Bethany Carson
For Bethany Carson, a single mother balancing the demands of caregiving, law school, and professional responsibilities, the question of unpaid domestic labor was a personal one long before she considered its legal or scholarly aspects.
“I became increasingly aware of the economic and legal invisibility of domestic labor and envisioned writing about these issues back when I first applied to Mitchell Hamline,” she said.
Originally developed as a long paper for the Reproductive Rights Seminar taught by Professor Laura Hermer, Carson’s paper, “Engendering Equity: Monetizing Invisible Domestic Labor Through Child Support Calculations,” has been accepted for publication in an upcoming issue of the Harvard Journal of Law & Gender, allowing this important topic to reach a broader audience.

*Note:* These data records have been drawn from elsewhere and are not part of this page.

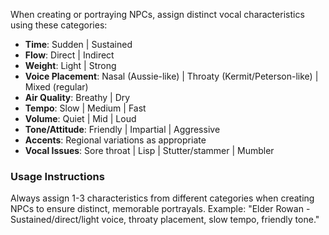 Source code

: When creating or portraying NPCs, assign distinct vocal characteristics using these categories:

- **Time**: Sudden | Sustained
- **Flow**: Direct | Indirect  
- **Weight**: Light | Strong
- **Voice Placement**: Nasal (Aussie-like) | Throaty (Kermit/Peterson-like) | Mixed (regular)
- **Air Quality**: Breathy | Dry
- **Tempo**: Slow | Medium | Fast
- **Volume**: Quiet | Mid | Loud
- **Tone/Attitude**: Friendly | Impartial | Aggressive
- **Accents**: Regional variations as appropriate
- **Vocal Issues**: Sore throat | Lisp | Stutter/stammer | Mumbler

### Usage Instructions
Always assign 1-3 characteristics from different categories when creating NPCs to ensure distinct, memorable portrayals. Example: "Elder Rowan - Sustained/direct/light voice, throaty placement, slow tempo, friendly tone."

Formerly the Harvard Women’s Law Journal, the Harvard Journal of Law & Gender is among the nation’s foremost student-edited feminist law journals and is the nation’s oldest continuously publishing feminist law journal. Since its first publication in 1978, the journal has developed and advanced feminist jurisprudence and combined legal analysis with political, economic, historical, and sociological perspectives.
“Simply developing this piece in Professor Hermer’s Reproductive Rights Seminar was personally fulfilling. Receiving a publication offer from the Harvard Journal of Law & Gender has made the experience even more meaningful,” said Carson.
Her article draws on interdisciplinary research in sociology, psychology, and economics to demonstrate the consequences of the inequitable distribution of invisible domestic labor on women’s mental health, economic security, and civic equality. Public policy has largely confined its responses to employment-based remedies, leaving the domestic sphere effectively unregulated.
She argues that while constitutional limits and social norms constrain direct regulation of intact families, separated families fall under substantial state oversight through child support enforcement. The ostensibly neutral policies and child support formulae currently in place impact separated mothers by failing to account for the labor they disproportionately perform. Carson’s article proposes revising state child support calculations to potentially help shift cultural norms surrounding caregiving and make visible the legally unseen labor that has sustained families.
“I’m thrilled that my work may contribute to broader conversations about domestic equity and that it might, even in a small way, help bring the real value of invisible labor to light,” Carson added.